Taylor Townsend addresses essay about experiences as a Black woman in America: ‘America hating fat Black women — it’s just part of life’
The tennis pro making waves at the US Open opens up about body image, self-worth, and breaking generational curses. When

The tennis pro making waves at the US Open opens up about body image, self-worth, and breaking generational curses.
When Taylor Townsend sat down to pen an essay in 2021 for The Players’ Tribune entitled “You Ain’t Never Been No Little Girl, Taylor Townsend,” in which she describes, in intimate detail, how body shaming, coupled with misogynoir, has impacted her throughout her career, she was attempting to address something “much deeper than tennis.”
During a recent episode of “The Pivot” podcast, the 29-year-old tennis pro shared what inspired the essay, what she was grappling with as a new mom when she wrote it, and how tennis was the perfect platform for her to launch her story.
At around the 13-minute mark of the episode, co-host Ryan Clark asks Townsend to explain how she felt when she wrote her essay four years ago.
“It’s a loaded question because it goes much, much deeper than tennis,” she explained. “Tennis was just the avenue and the stage in which it exposed what was really inside.”
Townsend added how, up until that point, she always felt like she had something to prove, even beyond tennis.
“I always had this chip on my shoulder where, until someone or something — whether it was a result, an outcome, validation from someone else — until that happened, I didn’t believe or didn’t see,” she continued. “So when I have people who are telling me that my funding and my career and the progression of my pro career is incumbent upon losing weight or fitting into a stigma, having to deal with that on a worldwide stage was very hard.”

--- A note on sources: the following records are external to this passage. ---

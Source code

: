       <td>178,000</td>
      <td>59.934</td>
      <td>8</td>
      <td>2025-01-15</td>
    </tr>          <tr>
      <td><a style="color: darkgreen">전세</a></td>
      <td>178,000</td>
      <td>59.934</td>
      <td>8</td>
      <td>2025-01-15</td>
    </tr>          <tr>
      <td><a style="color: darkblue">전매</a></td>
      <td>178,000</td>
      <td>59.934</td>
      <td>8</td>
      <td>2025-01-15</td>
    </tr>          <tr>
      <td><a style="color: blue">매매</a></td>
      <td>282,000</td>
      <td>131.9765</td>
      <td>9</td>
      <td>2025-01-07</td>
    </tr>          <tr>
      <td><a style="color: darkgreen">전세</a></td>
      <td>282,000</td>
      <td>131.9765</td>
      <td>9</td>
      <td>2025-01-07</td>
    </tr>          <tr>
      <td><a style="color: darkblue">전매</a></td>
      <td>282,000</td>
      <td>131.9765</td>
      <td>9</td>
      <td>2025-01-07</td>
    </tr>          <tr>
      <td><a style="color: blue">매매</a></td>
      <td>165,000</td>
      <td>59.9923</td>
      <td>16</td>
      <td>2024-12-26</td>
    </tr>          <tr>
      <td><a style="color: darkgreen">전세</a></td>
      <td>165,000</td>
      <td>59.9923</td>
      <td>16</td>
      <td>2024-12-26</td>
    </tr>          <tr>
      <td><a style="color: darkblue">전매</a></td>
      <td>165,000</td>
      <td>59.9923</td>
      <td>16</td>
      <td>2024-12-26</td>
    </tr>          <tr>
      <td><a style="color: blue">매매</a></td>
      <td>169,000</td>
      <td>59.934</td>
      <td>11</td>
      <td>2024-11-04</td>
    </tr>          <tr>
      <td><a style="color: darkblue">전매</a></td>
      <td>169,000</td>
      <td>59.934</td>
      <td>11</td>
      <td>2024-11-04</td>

Townsend, currently making waves at the US Open while standing as the world’s No. 1 doubles player, has carved out one of the most compelling rises in American tennis. In her essay for The Players’ Tribune, she described the toll the rise has taken, from receiving disparaging comments to the time she was sidelined by the USTA over her body and forced into fitness blocks — despite being the No. 1 junior player at the time.
She famously wrote that after 20-some years, she had concluded that: “America hating fat Black women — it’s just part of life.”
Her essay struck a nerve across the sports world, sparking conversations about body image, race, and gatekeeping in tennis.
While discussing the essay on “The Pivot,” Townsend said that at the time she wrote it, she had just given birth to her son and was living alone in Florida during the shutdowns, unpacking her life.
“When I found out that I was pregnant with my son, one of the things I realized was how much generational trauma existed within me,” she noted. “So I was like, it’s COVID. F— it. I’m unpacking, because I don’t want to pour anything else on this young Black boy, this new soul. He’s already gonna have to deal with so much. I don’t want to add to it with my sh— that I’m not dealing with unconsciously.”
In doing so, she realized that many of the voices she had been listening to about her body and her worth weren’t actually hers but had been inherited from others.
“What I would see when I would look in the mirror wasn’t my voice, it was my mom’s voice. It was my grandma’s voice,” she added.
Part of healing around body image has involved reclaiming her sense of personal style. Before, she used fashion “to hide.”
“But that’s what my mom did,” she noted. “I’m carrying this baggage that’s already there, and now I have these people telling me I’m fat and I don’t fit the stigma, and I can’t do this and I won’t get this and opportunities taken away from me. It just locked it in. It solidified it. So I really had to go deep to unpack those things and find my own voice; I didn’t even know what I sounded like.”